Erosion exposes dinosaur bone in Bay of Fundy
Posted Nov 13, 2015 06:57:00 AM.
Last Updated Nov 13, 2015 07:12:19 AM.
This article is more than 5 years old.
A recent storm surge in the Bay of Fundy has exposed the bone of a dinosaur near Parrsboro.
Tim Fedak, curator of the Fundy Geological Museum, told NEWS 95.7 he thinks it’s probably a hip bone from the herbivore prosauropod, which is also known as the oldest dinosaur species found so far in Canada.
He said this type of dinosaur was roaming Nova Scotia and the Eastern seaboard about 200-million years ago when earth’s supercontinent of Pangaea was breaking up.
“Because Pangaea was ripping apart, the Bay of Fundy area was sinking for about 40-million years,” he explained. “Massive earthquakes were shaking the ground, the ground would just drop, and these animals were walking on this lowland valley.”
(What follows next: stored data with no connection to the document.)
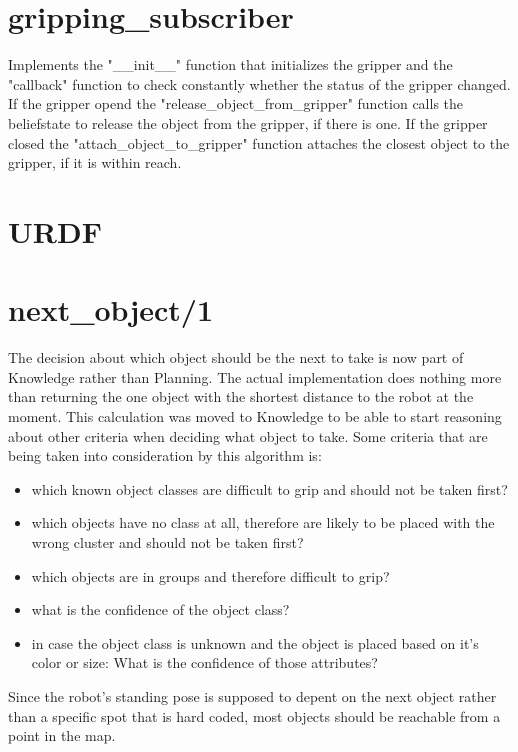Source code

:\documentclass[main.tex]{subfiles}
\begin{document}
		\section{gripping\_subscriber}
		Implements the "\_\_init\_\_" function that initializes the gripper and the "callback" function to check constantly whether the status of the gripper changed. If the gripper opend the "release\_object\_from\_gripper" function calls the beliefstate to release the object from the gripper, if there is one. If the gripper closed the "attach\_object\_to\_gripper" function attaches the closest object to the gripper, if it is within reach.


		\section{URDF}


		\section{next\_object/1}
		The decision about which object should be the next to take is now part of Knowledge rather than Planning. The actual implementation does nothing more than returning the one object with the shortest distance to the robot at the moment. This calculation was moved to Knowledge to be able to start reasoning about other criteria when deciding what object to take. Some criteria that are being taken into consideration by this algorithm is:
		
\begin{itemize}
\item which known object classes are difficult to grip and should not be taken first?
\item which objects have no class at all, therefore are likely to be placed with the wrong cluster and should not be taken first?
\item which objects are in groups and therefore difficult to grip?
\item what is the confidence of the object class?
\item in case the object class is unknown and the object is placed based on it's color or size: What is the confidence of those attributes?
\end{itemize}

Since the robot's standing pose is supposed to depent on the next object rather than a specific spot that is hard coded, most objects should be reachable from a point in the map. 
\end{document}
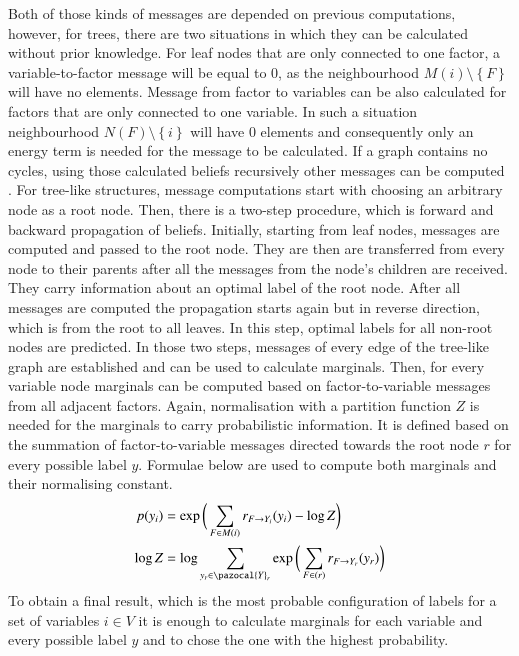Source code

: Both of those kinds of messages are depended on previous computations, however, for trees, there are two situations in which they can be calculated without prior knowledge. For leaf nodes that are only connected to one factor, a variable-to-factor message will be equal to 0, as the neighbourhood $M(i)\setminus{\left \{ F \right \}}$ will have no elements. Message from factor to variables can be also calculated for factors that are only connected to one variable. In such a situation neighbourhood $N(F)\setminus{\left \{ i \right \}}$ will have 0 elements and consequently only an energy term is needed for the message to be calculated. If a graph contains no cycles, using those calculated beliefs recursively other messages can be computed \cite{lbp}. For tree-like structures, message computations start with choosing an arbitrary node as a root node. Then, there is a two-step procedure, which is forward and backward propagation of beliefs. Initially, starting from leaf nodes, messages are computed and passed to the root node. They are then are transferred from every node to their parents after all the messages from the node’s children are received. They carry information about an optimal label of the root node. After all messages are computed the propagation starts again but in reverse direction, which is from the root to all leaves. In this step, optimal labels for all non-root nodes are predicted. In those two steps, messages of every edge of the tree-like graph are established and can be used to calculate marginals. Then, for every variable node marginals can be computed based on factor-to-variable messages from all adjacent factors. Again, normalisation with a partition function $Z$ is needed for the marginals to carry probabilistic information. It is defined based on the summation of factor-to-variable messages directed towards the root node $r$ for every possible label $y$. Formulae below are used to compute both marginals and their normalising constant.
\begin{align}
    p(y_i) &= \exp{\bigg(\sum_{F \in M(i)}{r_{F\rightarrow Y_i}(y_i)} - \log{Z}\bigg)} \\
    \log{Z} &= \log{\sum_{y_r \in \pazocal{Y}_r}{
         \exp{\bigg(\sum_{F \in (r)}{r_{F\rightarrow Y_r}(y_r)}\bigg)
     }}}
\end{align}
To obtain a final result, which is the most probable configuration of labels for a set of variables $i \in V$ it is enough to calculate marginals for each variable and every possible label $y$ and to chose the one with the highest probability.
He said the dinosaurs would have gone to that lowland valley for water and food.
Fedak said the climate was much different back then because this area was closer to the equator.
He said we’re at around 45 degrees latitude right now, halfway between the equator and north pole, back then our area was closer to 15 degrees latitude, making it much hotter and drier.
He added this isn’t the first fossil find in that spot.
“For some reason there’s up to six animals that have been recovered from this one small deposit,” he said. “These skeletons are stacked up upon each other, for some reason a whole bunch of them died at once.
Fedak said it’s possible the animals were walking along a cliff when an earthquake hit, knocking them off, then the bodies could have floated down a small river channel and accumulated in that area.
He explained there are so many fossils in the Bay of Fundy because animals would have been covered quickly by sediment after they died.